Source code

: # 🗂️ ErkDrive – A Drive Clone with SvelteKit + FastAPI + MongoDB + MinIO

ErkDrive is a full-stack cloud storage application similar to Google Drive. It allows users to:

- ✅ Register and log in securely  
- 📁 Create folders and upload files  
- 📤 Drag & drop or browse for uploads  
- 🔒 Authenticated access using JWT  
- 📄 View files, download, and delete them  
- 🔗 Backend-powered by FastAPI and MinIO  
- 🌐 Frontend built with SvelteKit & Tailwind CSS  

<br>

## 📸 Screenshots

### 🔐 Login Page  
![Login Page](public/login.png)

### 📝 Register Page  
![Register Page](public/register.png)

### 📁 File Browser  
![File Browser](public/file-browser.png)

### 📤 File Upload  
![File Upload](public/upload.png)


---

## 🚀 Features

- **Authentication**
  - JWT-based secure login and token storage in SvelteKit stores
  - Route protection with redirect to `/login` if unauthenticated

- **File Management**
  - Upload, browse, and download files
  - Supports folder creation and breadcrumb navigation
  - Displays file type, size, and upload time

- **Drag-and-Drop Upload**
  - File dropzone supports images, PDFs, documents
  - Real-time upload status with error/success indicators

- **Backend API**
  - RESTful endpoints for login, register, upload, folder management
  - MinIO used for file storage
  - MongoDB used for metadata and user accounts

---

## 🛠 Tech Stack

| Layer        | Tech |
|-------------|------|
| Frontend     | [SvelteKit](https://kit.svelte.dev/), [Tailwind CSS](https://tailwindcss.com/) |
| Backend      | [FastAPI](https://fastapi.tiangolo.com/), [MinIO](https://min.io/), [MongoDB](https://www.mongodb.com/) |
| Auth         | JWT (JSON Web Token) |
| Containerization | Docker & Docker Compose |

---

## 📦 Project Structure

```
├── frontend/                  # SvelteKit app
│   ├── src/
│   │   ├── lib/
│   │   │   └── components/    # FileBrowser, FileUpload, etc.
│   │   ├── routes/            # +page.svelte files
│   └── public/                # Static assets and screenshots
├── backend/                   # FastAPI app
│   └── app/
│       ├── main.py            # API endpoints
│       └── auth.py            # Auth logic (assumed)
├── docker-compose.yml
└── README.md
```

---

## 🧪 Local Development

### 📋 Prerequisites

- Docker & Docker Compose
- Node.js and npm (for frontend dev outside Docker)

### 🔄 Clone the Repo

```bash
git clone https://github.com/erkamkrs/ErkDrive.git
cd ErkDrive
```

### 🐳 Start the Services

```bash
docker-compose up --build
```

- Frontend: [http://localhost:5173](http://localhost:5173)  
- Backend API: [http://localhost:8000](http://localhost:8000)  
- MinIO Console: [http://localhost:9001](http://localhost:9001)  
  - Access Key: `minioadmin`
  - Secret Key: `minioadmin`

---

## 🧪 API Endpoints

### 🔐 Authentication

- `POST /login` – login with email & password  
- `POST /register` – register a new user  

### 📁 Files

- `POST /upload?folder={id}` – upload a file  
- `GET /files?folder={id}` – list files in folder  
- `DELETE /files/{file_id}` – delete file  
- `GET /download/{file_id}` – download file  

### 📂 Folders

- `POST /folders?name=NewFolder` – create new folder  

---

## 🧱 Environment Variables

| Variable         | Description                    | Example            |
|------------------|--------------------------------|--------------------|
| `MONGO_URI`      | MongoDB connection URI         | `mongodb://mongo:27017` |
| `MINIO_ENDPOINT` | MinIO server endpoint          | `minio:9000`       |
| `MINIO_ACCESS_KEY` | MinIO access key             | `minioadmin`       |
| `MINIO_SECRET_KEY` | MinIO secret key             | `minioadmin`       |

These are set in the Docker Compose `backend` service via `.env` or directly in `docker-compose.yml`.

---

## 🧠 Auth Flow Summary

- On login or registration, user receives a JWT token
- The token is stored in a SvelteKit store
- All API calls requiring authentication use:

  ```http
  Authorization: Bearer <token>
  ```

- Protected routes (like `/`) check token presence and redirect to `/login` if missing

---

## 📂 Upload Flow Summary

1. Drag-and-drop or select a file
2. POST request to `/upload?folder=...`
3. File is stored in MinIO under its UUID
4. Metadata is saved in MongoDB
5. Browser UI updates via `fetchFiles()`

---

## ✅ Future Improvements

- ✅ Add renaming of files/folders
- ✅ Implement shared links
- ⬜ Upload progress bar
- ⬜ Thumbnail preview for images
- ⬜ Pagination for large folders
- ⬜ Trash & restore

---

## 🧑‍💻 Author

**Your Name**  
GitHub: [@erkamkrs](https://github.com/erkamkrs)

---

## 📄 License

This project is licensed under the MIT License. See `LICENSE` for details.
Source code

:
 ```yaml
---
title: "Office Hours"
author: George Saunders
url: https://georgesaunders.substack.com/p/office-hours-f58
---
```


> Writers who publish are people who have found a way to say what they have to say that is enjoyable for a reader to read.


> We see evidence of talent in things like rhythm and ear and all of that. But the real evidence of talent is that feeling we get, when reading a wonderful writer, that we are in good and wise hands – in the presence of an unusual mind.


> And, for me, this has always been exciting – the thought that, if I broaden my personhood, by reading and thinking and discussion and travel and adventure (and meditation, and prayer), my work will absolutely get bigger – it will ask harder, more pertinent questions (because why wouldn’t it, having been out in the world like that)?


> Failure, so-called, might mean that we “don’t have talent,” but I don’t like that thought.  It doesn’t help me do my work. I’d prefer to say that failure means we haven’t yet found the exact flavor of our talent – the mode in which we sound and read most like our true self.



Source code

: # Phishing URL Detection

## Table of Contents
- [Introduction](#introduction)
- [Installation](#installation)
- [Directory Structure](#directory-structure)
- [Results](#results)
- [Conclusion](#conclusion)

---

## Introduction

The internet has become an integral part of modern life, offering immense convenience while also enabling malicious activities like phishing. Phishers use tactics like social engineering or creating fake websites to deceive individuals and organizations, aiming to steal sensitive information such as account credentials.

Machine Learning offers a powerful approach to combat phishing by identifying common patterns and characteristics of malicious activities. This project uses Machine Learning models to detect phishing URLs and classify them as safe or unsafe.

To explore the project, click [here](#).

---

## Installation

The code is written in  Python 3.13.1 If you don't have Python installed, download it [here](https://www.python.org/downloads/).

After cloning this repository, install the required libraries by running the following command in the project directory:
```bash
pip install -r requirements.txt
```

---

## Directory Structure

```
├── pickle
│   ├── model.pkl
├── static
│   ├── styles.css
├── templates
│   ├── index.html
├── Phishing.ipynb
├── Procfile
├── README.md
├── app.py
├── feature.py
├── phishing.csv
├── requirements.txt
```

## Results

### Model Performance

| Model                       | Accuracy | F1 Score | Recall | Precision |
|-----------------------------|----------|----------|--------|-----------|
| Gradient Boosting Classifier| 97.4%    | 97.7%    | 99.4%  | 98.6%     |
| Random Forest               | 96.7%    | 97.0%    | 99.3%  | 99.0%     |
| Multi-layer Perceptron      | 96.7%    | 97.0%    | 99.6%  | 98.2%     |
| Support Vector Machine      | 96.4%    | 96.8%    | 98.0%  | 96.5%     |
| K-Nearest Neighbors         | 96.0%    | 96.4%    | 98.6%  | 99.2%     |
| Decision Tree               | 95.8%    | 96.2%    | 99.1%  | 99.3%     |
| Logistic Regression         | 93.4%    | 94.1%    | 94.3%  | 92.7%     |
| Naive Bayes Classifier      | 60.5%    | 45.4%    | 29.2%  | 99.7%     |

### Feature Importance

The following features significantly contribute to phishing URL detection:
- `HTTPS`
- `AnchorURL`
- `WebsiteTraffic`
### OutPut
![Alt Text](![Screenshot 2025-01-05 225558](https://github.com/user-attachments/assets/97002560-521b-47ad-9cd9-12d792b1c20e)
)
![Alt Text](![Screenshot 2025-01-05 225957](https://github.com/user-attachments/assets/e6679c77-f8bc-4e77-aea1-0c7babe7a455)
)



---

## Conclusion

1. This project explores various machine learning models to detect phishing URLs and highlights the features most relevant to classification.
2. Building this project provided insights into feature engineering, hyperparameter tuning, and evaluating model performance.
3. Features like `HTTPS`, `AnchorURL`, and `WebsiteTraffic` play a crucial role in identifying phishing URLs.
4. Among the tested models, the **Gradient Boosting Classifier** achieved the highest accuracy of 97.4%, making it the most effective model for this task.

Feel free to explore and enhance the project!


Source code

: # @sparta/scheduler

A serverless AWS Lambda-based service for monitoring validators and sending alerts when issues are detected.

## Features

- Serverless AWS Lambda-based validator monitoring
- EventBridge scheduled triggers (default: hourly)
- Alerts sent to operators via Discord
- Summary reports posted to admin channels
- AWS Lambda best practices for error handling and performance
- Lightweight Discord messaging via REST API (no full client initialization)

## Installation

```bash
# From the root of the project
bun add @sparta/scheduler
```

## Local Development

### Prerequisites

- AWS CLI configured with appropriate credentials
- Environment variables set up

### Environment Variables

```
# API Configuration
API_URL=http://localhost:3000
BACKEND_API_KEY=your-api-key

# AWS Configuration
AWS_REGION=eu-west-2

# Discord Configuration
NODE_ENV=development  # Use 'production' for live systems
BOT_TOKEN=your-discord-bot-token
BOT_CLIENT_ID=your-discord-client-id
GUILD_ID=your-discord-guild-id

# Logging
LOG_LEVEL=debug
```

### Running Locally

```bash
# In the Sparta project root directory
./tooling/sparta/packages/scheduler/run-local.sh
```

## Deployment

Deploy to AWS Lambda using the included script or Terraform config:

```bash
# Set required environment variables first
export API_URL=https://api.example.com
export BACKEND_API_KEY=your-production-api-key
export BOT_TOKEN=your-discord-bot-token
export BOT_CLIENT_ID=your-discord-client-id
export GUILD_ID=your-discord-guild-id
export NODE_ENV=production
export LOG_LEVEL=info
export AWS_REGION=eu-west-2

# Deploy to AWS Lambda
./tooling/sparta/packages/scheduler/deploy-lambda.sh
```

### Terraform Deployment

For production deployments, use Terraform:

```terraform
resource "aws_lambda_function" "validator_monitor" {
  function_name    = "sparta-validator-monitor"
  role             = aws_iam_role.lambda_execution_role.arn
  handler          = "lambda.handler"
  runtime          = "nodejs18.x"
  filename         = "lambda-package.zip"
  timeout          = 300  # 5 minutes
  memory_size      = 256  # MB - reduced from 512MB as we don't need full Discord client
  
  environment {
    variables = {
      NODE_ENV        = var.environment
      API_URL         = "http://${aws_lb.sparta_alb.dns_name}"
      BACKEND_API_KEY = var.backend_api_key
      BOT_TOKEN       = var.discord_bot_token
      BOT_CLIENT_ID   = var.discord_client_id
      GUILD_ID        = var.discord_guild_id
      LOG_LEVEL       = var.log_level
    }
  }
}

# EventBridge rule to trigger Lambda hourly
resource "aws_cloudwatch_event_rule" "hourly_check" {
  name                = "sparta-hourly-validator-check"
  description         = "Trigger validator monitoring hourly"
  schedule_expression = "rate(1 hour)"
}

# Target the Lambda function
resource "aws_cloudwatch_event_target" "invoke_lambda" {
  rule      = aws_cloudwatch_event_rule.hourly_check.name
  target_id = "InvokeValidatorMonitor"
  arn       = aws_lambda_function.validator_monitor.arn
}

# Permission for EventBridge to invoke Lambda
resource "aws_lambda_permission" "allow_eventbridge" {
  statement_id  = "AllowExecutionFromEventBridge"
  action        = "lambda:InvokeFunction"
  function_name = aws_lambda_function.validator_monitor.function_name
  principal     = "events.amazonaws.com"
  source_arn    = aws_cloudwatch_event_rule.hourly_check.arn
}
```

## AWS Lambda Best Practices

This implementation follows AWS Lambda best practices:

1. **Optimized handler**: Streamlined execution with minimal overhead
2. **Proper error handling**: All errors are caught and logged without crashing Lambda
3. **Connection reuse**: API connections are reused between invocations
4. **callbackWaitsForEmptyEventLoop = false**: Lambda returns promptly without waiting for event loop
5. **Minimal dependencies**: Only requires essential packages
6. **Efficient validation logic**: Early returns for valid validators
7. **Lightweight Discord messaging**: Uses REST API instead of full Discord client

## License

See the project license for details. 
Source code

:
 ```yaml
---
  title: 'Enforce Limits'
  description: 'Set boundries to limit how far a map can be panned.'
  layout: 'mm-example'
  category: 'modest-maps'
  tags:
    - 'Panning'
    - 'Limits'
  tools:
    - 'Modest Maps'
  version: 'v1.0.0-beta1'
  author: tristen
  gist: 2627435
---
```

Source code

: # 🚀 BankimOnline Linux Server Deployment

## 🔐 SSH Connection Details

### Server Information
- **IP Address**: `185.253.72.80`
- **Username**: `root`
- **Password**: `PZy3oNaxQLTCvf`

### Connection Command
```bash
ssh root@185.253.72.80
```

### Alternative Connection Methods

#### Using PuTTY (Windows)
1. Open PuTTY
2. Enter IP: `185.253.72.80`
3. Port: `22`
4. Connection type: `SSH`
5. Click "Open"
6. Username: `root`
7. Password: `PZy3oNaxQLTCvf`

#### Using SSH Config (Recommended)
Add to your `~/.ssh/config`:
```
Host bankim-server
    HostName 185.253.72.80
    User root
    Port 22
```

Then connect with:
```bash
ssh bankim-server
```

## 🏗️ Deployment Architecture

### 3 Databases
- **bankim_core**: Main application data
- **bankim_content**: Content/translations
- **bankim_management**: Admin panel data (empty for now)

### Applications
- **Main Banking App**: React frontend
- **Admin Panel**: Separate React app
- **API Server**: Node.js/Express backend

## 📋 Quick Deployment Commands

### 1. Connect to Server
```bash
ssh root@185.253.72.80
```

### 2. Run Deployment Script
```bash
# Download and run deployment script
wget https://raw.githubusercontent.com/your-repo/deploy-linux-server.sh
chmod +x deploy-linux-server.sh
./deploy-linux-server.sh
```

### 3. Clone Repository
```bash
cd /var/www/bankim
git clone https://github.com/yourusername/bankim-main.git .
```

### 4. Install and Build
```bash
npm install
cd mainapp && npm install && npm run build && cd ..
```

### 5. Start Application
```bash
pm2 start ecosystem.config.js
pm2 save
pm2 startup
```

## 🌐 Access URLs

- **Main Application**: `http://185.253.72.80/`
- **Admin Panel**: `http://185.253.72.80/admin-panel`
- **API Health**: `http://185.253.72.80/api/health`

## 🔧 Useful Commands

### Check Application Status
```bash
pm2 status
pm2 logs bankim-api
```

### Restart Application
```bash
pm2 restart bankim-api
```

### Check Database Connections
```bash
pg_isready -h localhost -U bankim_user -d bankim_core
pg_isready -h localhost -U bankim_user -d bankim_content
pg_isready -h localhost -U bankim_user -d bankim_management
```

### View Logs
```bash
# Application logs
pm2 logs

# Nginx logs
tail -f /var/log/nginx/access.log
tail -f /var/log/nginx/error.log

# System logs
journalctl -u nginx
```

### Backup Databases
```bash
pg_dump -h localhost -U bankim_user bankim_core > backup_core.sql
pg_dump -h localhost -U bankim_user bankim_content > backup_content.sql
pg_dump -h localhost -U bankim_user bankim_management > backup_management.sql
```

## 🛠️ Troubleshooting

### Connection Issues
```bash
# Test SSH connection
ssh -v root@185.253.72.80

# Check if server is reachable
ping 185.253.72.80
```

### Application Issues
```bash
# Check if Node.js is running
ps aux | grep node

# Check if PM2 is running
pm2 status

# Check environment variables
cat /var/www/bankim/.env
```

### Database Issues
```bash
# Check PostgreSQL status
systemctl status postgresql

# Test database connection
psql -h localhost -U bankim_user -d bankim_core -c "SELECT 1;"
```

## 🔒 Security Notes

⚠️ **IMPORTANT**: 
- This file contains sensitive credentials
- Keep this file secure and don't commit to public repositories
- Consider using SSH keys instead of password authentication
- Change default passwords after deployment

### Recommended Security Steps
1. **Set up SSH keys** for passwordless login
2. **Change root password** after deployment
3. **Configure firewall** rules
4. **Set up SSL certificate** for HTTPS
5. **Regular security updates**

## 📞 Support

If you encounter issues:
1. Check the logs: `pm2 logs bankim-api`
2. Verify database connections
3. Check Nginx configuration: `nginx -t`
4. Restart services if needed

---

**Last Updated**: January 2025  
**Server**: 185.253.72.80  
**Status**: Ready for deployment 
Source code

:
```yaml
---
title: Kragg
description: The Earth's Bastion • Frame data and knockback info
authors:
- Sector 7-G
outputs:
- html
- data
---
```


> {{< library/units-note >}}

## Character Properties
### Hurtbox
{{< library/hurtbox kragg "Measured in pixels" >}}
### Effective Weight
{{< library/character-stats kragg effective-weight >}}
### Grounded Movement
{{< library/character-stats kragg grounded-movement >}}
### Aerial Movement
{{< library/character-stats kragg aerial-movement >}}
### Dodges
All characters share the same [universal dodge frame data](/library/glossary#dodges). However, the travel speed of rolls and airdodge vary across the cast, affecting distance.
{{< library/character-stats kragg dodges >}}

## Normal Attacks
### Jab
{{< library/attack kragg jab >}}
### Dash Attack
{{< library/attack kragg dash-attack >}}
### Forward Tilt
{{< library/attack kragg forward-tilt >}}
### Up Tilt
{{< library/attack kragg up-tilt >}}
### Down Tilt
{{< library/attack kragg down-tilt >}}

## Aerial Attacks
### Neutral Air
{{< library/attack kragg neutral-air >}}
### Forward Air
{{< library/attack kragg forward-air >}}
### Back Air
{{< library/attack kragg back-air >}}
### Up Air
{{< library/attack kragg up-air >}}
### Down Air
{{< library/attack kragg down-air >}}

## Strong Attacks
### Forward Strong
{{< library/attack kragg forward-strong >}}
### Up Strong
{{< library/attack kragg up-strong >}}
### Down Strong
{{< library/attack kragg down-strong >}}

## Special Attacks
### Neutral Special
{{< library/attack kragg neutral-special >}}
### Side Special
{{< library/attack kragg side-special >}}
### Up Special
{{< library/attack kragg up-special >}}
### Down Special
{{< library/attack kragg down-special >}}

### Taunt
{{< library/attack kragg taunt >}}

_What needs to be done_. The answer should consist only of the lines from the one with "library/attack kragg up-strong" to the final line of the records above, retyped word for word.

_Output of the exercise_.
{{< library/attack kragg up-strong >}}
### Down Strong
{{< library/attack kragg down-strong >}}

## Special Attacks
### Neutral Special
{{< library/attack kragg neutral-special >}}
### Side Special
{{< library/attack kragg side-special >}}
### Up Special
{{< library/attack kragg up-special >}}
### Down Special
{{< library/attack kragg down-special >}}

### Taunt
{{< library/attack kragg taunt >}}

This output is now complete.